Incredibly, both Shavit and Loushy are oblivious to this use of their work. Shavit: “Even the most difficult parts of my book were not used by Israel’s enemies because they were afraid to quote something that is written by a really devoted Zionist.” Loushy: “I find it difficult to believe that someone would attack Israel because of the film.” Shavit and Loushy grossly underestimate the resourcefulness of Israel’s enemies, who will mine any vein for historical evidence of Israeli misdeeds and then deploy it to condemn Israel in the present. This isn’t a reason to avoid research critical of Israel’s history. It is a reason to establish facts scrupulously, from a full range of sources, and put them in broader context. Famed journalists and beginning directors don’t get a pass on that.

Much of Israel’s self-critical output makes its way to discussions at American synagogues and Sabbath tables. Even sophisticated audiences often take too much of it at face value.
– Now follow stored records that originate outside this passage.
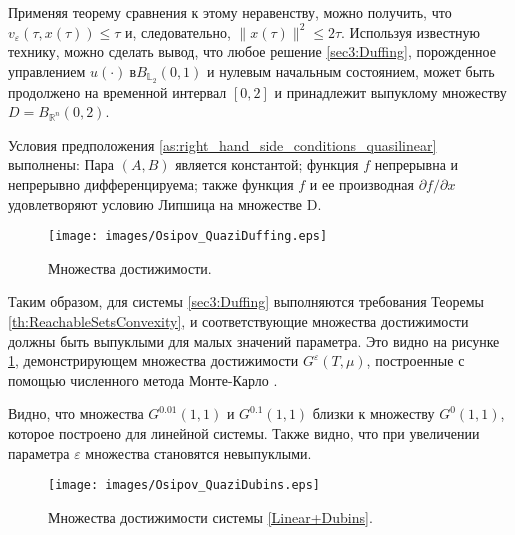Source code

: \documentclass[../main.tex]{subfiles}
\begin{document}
\begin{pr}
    Применяя теорему сравнения к этому неравенству, можно получить, что $v_{\varepsilon}(\tau,x(\tau)) \leqslant \tau$ и, следовательно, $\|x(\tau)\|^2 \leqslant 2 \tau$. 
    Используя известную технику, можно сделать вывод, что любое решение \eqref{sec3:Duffing}, порожденное управлением $u(\cdot)\ в B_{\mathbb{L}_2}(0,1)$ и нулевым начальным состоянием, может быть продолжено на временной интервал $[0,2]$ и принадлежит выпуклому множеству $D = B_{\mathbb{R}^n}(0,2)$.
    
    Условия предположения \ref{as:right_hand_side_conditions_quasilinear} выполнены: Пара $(A,B)$ является константой; функция $f$ непрерывна и непрерывно дифференцируема; также функция $f$ и ее производная $\partial f/\partial x$ удовлетворяют условию Липшица на множестве D.
    
    \begin{figure}[t]
        \centerline{
            \texttt{[image: images/Osipov\_QuaziDuffing.eps]}}
        \caption{Множества достижимости.}
        \label{fig:Duffing}
    \end{figure}
    
    Таким образом, для системы \eqref{sec3:Duffing} выполняются требования Теоремы \ref{th:ReachableSetsConvexity}, и соответствующие множества достижимости должны быть выпуклыми для малых значений параметра. 
    Это видно на рисунке \ref{fig:Duffing}, демонстрирующем множества достижимости $G^{\varepsilon}(T,\mu)$, построенные с помощью численного метода Монте-Карло \cite{Patent,Zykov}.
    
    Видно, что множества $G^{0.01}(1,1) $ и $G^{0.1}(1,1) $ близки к множеству $G^{0}(1,1) $, которое построено для линейной системы. 
    Также видно, что при увеличении параметра $\varepsilon$ множества становятся невыпуклыми. 
    
\end{pr}  %
\begin{figure}[ht]
    \centerline{
        \texttt{[image: images/Osipov\_QuaziDubins.eps]}}
    \caption{Множества достижимости системы \eqref{Linear+Dubins}.}
    \label{fig:LinearDubins}
\end{figure}
\end{document}
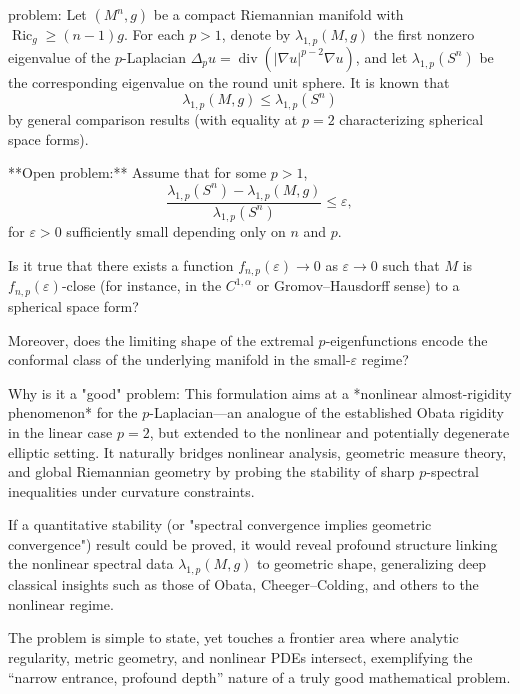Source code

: problem:  
Let \((M^n,g)\) be a compact Riemannian manifold with \(\operatorname{Ric}_g \ge (n-1)g\). For each \(p>1\), denote by \(\lambda_{1,p}(M,g)\) the first nonzero eigenvalue of the \(p\)-Laplacian \(\Delta_p u = \operatorname{div}(|\nabla u|^{p-2}\nabla u)\), and let \(\lambda_{1,p}(S^n)\) be the corresponding eigenvalue on the round unit sphere. It is known that  
\[
\lambda_{1,p}(M,g) \le \lambda_{1,p}(S^n)
\]
by general comparison results (with equality at \(p=2\) characterizing spherical space forms).  

**Open problem:**  
Assume that for some \(p>1\),  
\[
\frac{\lambda_{1,p}(S^n) - \lambda_{1,p}(M,g)}{\lambda_{1,p}(S^n)} \le \varepsilon,
\]
for \(\varepsilon>0\) sufficiently small depending only on \(n\) and \(p\).  

Is it true that there exists a function \(f_{n,p}(\varepsilon)\to 0\) as \(\varepsilon\to 0\) such that \(M\) is \(f_{n,p}(\varepsilon)\)-close (for instance, in the \(C^{1,\alpha}\) or Gromov–Hausdorff sense) to a spherical space form?  

Moreover, does the limiting shape of the extremal \(p\)-eigenfunctions encode the conformal class of the underlying manifold in the small-\(\varepsilon\) regime?  

Why is it a "good" problem:  
This formulation aims at a *nonlinear almost-rigidity phenomenon* for the \(p\)-Laplacian—an analogue of the established Obata rigidity in the linear case \(p=2\), but extended to the nonlinear and potentially degenerate elliptic setting. It naturally bridges nonlinear analysis, geometric measure theory, and global Riemannian geometry by probing the stability of sharp \(p\)-spectral inequalities under curvature constraints.  

If a quantitative stability (or "spectral convergence implies geometric convergence") result could be proved, it would reveal profound structure linking the nonlinear spectral data \(\lambda_{1,p}(M,g)\) to geometric shape, generalizing deep classical insights such as those of Obata, Cheeger–Colding, and others to the nonlinear regime.  

The problem is simple to state, yet touches a frontier area where analytic regularity, metric geometry, and nonlinear PDEs intersect, exemplifying the “narrow entrance, profound depth” nature of a truly good mathematical problem.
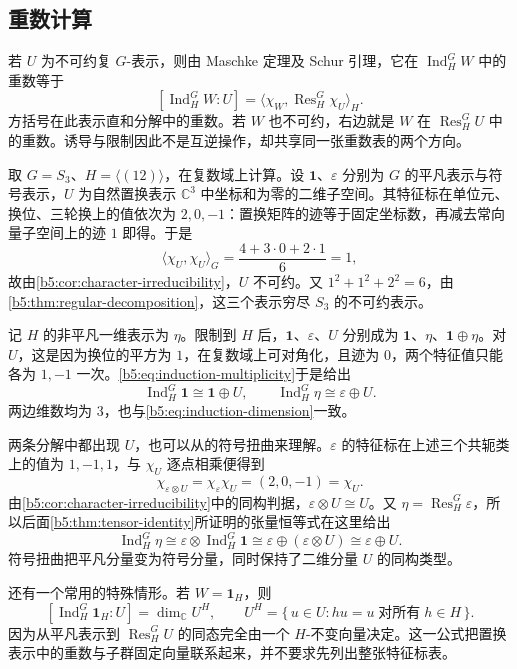 \subsection{重数计算}
\label{b5:subsec:0302:03}

若 \(U\) 为不可约复 \(G\)-表示，则由 Maschke 定理及 Schur 引理，它在 \(\operatorname{Ind}_H^G W\) 中的重数等于
\begin{equation}\label{b5:eq:induction-multiplicity}
	[\operatorname{Ind}_H^G W:U] =\langle\chi_W,\operatorname{Res}_H^G\chi_U\rangle_H.
\end{equation}
方括号在此表示直和分解中的重数。若 \(W\) 也不可约，右边就是 \(W\) 在 \(\operatorname{Res}_H^G U\) 中的重数。诱导与限制因此不是互逆操作，却共享同一张重数表的两个方向。

\begin{example}\label{b5:exm:s3-transposition-induction}
	取 \(G=S_3\)、\(H=\bigl\langle(12)\bigr\rangle\)，在复数域上计算。设 \(\mathbf1\)、\(\varepsilon\) 分别为 \(G\) 的平凡表示与符号表示，\(U\) 为自然置换表示 \(\mathbb C^3\) 中坐标和为零的二维子空间。其特征标在单位元、换位、三轮换上的值依次为 \(2,0,-1\)：置换矩阵的迹等于固定坐标数，再减去常向量子空间上的迹 \(1\) 即得。于是
	\[
		\langle\chi_U,\chi_U\rangle_G =\frac{4+3\cdot0+2\cdot1}{6}=1,
	\]
	故由\cref{b5:cor:character-irreducibility}，\(U\) 不可约。又 \(1^2+1^2+2^2=6\)，由\cref{b5:thm:regular-decomposition}，这三个表示穷尽 \(S_3\) 的不可约表示。

	\ProseParagraphBreak
	记 \(H\) 的非平凡一维表示为 \(\eta\)。限制到 \(H\) 后，\(\mathbf1\)、\(\varepsilon\)、\(U\) 分别成为 \(\mathbf1\)、\(\eta\)、\(\mathbf1\oplus\eta\)。对 \(U\)，这是因为换位的平方为 \(1\)，在复数域上可对角化，且迹为 \(0\)，两个特征值只能各为 \(1,-1\) 一次。\eqref{b5:eq:induction-multiplicity}于是给出
	\[
		\operatorname{Ind}_H^G\mathbf1\cong\mathbf1\oplus U, \qquad \operatorname{Ind}_H^G\eta\cong\varepsilon\oplus U.
	\]
	两边维数均为 \(3\)，也与\eqref{b5:eq:induction-dimension}一致。

	\ProseParagraphBreak
	两条分解中都出现 \(U\)，也可以从的符号扭曲来理解。\(\varepsilon\) 的特征标在上述三个共轭类上的值为 \(1,-1,1\)，与 \(\chi_U\) 逐点相乘便得到
	\[
		\chi_{\varepsilon\otimes U}=\chi_\varepsilon\chi_U =(2,0,-1)=\chi_U.
	\]
	由\cref{b5:cor:character-irreducibility}中的同构判据，\(\varepsilon\otimes U\cong U\)。又 \(\eta=\operatorname{Res}_H^G\varepsilon\)，所以后面\cref{b5:thm:tensor-identity}所证明的张量恒等式在这里给出
	\[
		\operatorname{Ind}_H^G\eta \cong\varepsilon\otimes\operatorname{Ind}_H^G\mathbf1 \cong\varepsilon\oplus(\varepsilon\otimes U) \cong\varepsilon\oplus U.
	\]
	符号扭曲把平凡分量变为符号分量，同时保持了二维分量 \(U\) 的同构类型。
\end{example}

还有一个常用的特殊情形。若 \(W=\mathbf1_H\)，则
\[
	[\operatorname{Ind}_H^G\mathbf1_H:U] =\dim_{\mathbb C} U^H, \qquad U^H=\{\,u\in U:hu=u\;\text{对所有}\;h\in H\,\}.
\]
因为从平凡表示到 \(\operatorname{Res}_H^G U\) 的同态完全由一个 \(H\)-不变向量决定。这一公式把置换表示中的重数与子群固定向量联系起来，并不要求先列出整张特征标表。
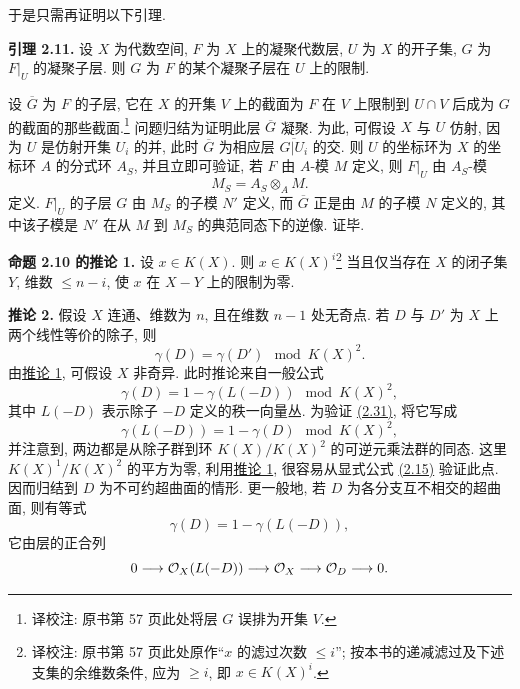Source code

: 于是只需再证明以下引理.

\textbf{引理 2.11.} 设 $X$ 为代数空间, $F$ 为 $X$ 上的凝聚代数层, $U$ 为 $X$ 的开子集, $G$ 为 $F|_U$ 的凝聚子层. 则 $G$ 为 $F$ 的某个凝聚子层在 $U$ 上的限制.

设 $\overline G$ 为 $F$ 的子层, 它在 $X$ 的开集 $V$ 上的截面为 $F$ 在 $V$ 上限制到 $U\cap V$ 后成为 $G$ 的截面的那些截面.\footnote{译校注: 原书第 57 页此处将层 $G$ 误排为开集 $V$.} 问题归结为证明此层 $\overline G$ 凝聚. 为此, 可假设 $X$ 与 $U$ 仿射, 因为 $U$ 是仿射开集 $U_i$ 的并, 此时 $\overline G$ 为相应层 $\overline{G|U_i}$ 的交. 则 $U$ 的坐标环为 $X$ 的坐标环 $A$ 的分式环 $A_S$, 并且立即可验证, 若 $F$ 由 $A$-模 $M$ 定义, 则 $F|_U$ 由 $A_S$-模
\[
 M_S=A_S\otimes_A M.
\]
定义. $F|_U$ 的子层 $G$ 由 $M_S$ 的子模 $N'$ 定义, 而 $\overline G$ 正是由 $M$ 的子模 $N$ 定义的, 其中该子模是 $N'$ 在从 $M$ 到 $M_S$ 的典范同态下的逆像. 证毕.

\textbf{命题 2.10 的推论 1.} 设 $x\in K(X)$. 则 $x\in K(X)^i$\footnote{译校注: 原书第 57 页此处原作“$x$ 的滤过次数 $\leq i$”; 按本书的递减滤过及下述支集的余维数条件, 应为 $\geq i$, 即 $x\in K(X)^i$.} 当且仅当存在 $X$ 的闭子集 $Y$, 维数 $\leq n-i$, 使 $x$ 在 $X-Y$ 上的限制为零.

\textbf{推论 2.} 假设 $X$ 连通、维数为 $n$, 且在维数 $n-1$ 处无奇点. 若 $D$ 与 $D'$ 为 $X$ 上两个线性等价的除子, 则
\[
 \gamma(D)=\gamma(D')\mod K(X)^2.
\]
由\hyperlink{sga6.e00.cor.1}{推论 1}, 可假设 $X$ 非奇异. 此时推论来自一般公式
\begin{equation}\tag{2.31}
 \gamma(D)=1-\gamma(L(-D))\mod K(X)^2,
\end{equation}
其中 $L(-D)$ 表示除子 $-D$ 定义的秩一向量丛. 为验证 \hyperlink{sga6.e00.eq.2-31}{(2.31)}, 将它写成
\begin{equation}\tag{2.31 bis}
 \gamma(L(-D))=1-\gamma(D)\mod K(X)^2,
\end{equation}
并注意到, 两边都是从除子群到环 $K(X)/K(X)^2$ 的可逆元乘法群的同态. 这里 $K(X)^1/K(X)^2$ 的平方为零, 利用\hyperlink{sga6.e00.cor.1}{推论 1}, 很容易从显式公式 \hyperlink{sga6.e00.eq.2-15}{(2.15)} 验证此点. 因而归结到 $D$ 为不可约超曲面的情形. 更一般地, 若 $D$ 为各分支互不相交的超曲面, 则有等式
\begin{equation}\tag{2.32}
 \gamma(D)=1-\gamma(L(-D)),
\end{equation}
它由层的正合列
\[
0\longrightarrow \cO_X(L(-D))\longrightarrow \cO_X\longrightarrow \cO_D\longrightarrow 0.
\]

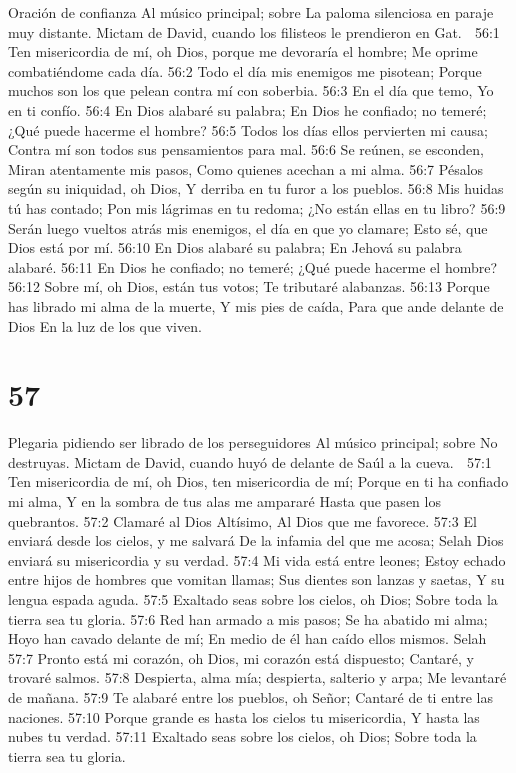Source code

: Oración de confianza 
Al músico principal; sobre La paloma silenciosa en paraje muy distante. Mictam de David, cuando los filisteos le prendieron en Gat.   

56:1 Ten misericordia de mí, oh Dios, porque me devoraría el hombre; 
Me oprime combatiéndome cada día. 
56:2 Todo el día mis enemigos me pisotean; 
Porque muchos son los que pelean contra mí con soberbia. 
56:3 En el día que temo, 
Yo en ti confío. 
56:4 En Dios alabaré su palabra; 
En Dios he confiado; no temeré; 
¿Qué puede hacerme el hombre? 
56:5 Todos los días ellos pervierten mi causa; 
Contra mí son todos sus pensamientos para mal. 
56:6 Se reúnen, se esconden, 
Miran atentamente mis pasos, 
Como quienes acechan a mi alma. 
56:7 Pésalos según su iniquidad, oh Dios, 
Y derriba en tu furor a los pueblos. 
56:8 Mis huidas tú has contado; 
Pon mis lágrimas en tu redoma; 
¿No están ellas en tu libro? 
56:9 Serán luego vueltos atrás mis enemigos, el día en que yo clamare; 
Esto sé, que Dios está por mí. 
56:10 En Dios alabaré su palabra; 
En Jehová su palabra alabaré. 
56:11 En Dios he confiado; no temeré; 
¿Qué puede hacerme el hombre? 
56:12 Sobre mí, oh Dios, están tus votos; 
Te tributaré alabanzas. 
56:13 Porque has librado mi alma de la muerte, 
Y mis pies de caída, 
Para que ande delante de Dios 
En la luz de los que viven. 

\chapter{57}

Plegaria pidiendo ser librado de los perseguidores 
Al músico principal; sobre No destruyas. Mictam de David, cuando huyó de delante de Saúl a la cueva. 

57:1 Ten misericordia de mí, oh Dios, ten misericordia de mí; 
Porque en ti ha confiado mi alma, 
Y en la sombra de tus alas me ampararé 
Hasta que pasen los quebrantos. 
57:2 Clamaré al Dios Altísimo, 
Al Dios que me favorece. 
57:3 El enviará desde los cielos, y me salvará 
De la infamia del que me acosa; Selah 
Dios enviará su misericordia y su verdad. 
57:4 Mi vida está entre leones; 
Estoy echado entre hijos de hombres que vomitan llamas; 
Sus dientes son lanzas y saetas, 
Y su lengua espada aguda. 
57:5 Exaltado seas sobre los cielos, oh Dios; 
Sobre toda la tierra sea tu gloria. 
57:6 Red han armado a mis pasos; 
Se ha abatido mi alma; 
Hoyo han cavado delante de mí; 
En medio de él han caído ellos mismos. Selah 
57:7 Pronto está mi corazón, oh Dios, mi corazón está dispuesto; 
Cantaré, y trovaré salmos. 
57:8 Despierta, alma mía; despierta, salterio y arpa; 
Me levantaré de mañana. 
57:9 Te alabaré entre los pueblos, oh Señor; 
Cantaré de ti entre las naciones. 
57:10 Porque grande es hasta los cielos tu misericordia, 
Y hasta las nubes tu verdad. 
57:11 Exaltado seas sobre los cielos, oh Dios; 
Sobre toda la tierra sea tu gloria.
As Censored Voices moves into Jewish film festivals and American theaters, I’ll be watching to see who passively accepts it and who reports the evidence that its very premise is fabricated. I’m guessing most viewers won’t question what they see on the screen. How many is “most”? Oh, probably around seventy percent.

(Again, my “last word” at Mosaic Magazine, here.)

The war crimes industry

In an earlier post, I flagged my Mosaic Magazine essay on the film Censored Voices, an Israeli documentary that purports to expose Israeli war crimes during the Six-Day War. The filmmakers claim that the testimony of soldiers, published in 1968, had been subjected to “brutal” censorship by Israel’s military censor, who cut 70 percent of the original material. Censored Voices, we are told, restores those “silenced” voices. In my essay, I questioned whether there had been any censorship of this magnitude, and asked whether the cases highlighted in the film were true, representative, or added to our understanding of the war.

There have been three responses to the essay:

  • Military historian and analyst Max Boot provides some fascinating insights into why certain conflicts invite charges of war crimes and others don’t—regardless of the facts.
  • Journalist and author Matti Friedman analyzes what’s wrong with the flourishing Israeli genre of what he calls “moral striptease.” Among many nuggets: “The fact that the director of Censored Voices has earned complimentary coverage in Israel’s biggest women’s weekly and in El Al’s inflight magazine hardly suggests a society ‘crushing dissent.’ In fact, it suggests a society where dissent is celebrated even in the heart of the mainstream.”
  • Asa Kasher, philosopher and author of the Code of Ethics of the Israel Defense Forces, argues that you can’t judge the justice of a war by how soldiers wage it, and if you make vague charges of war crimes against Israel, you’re making it impossible for the IDF to investigate and ameliorate. That’s immoral.

My own summation is coming up next week. In the meantime, take in these interesting responses.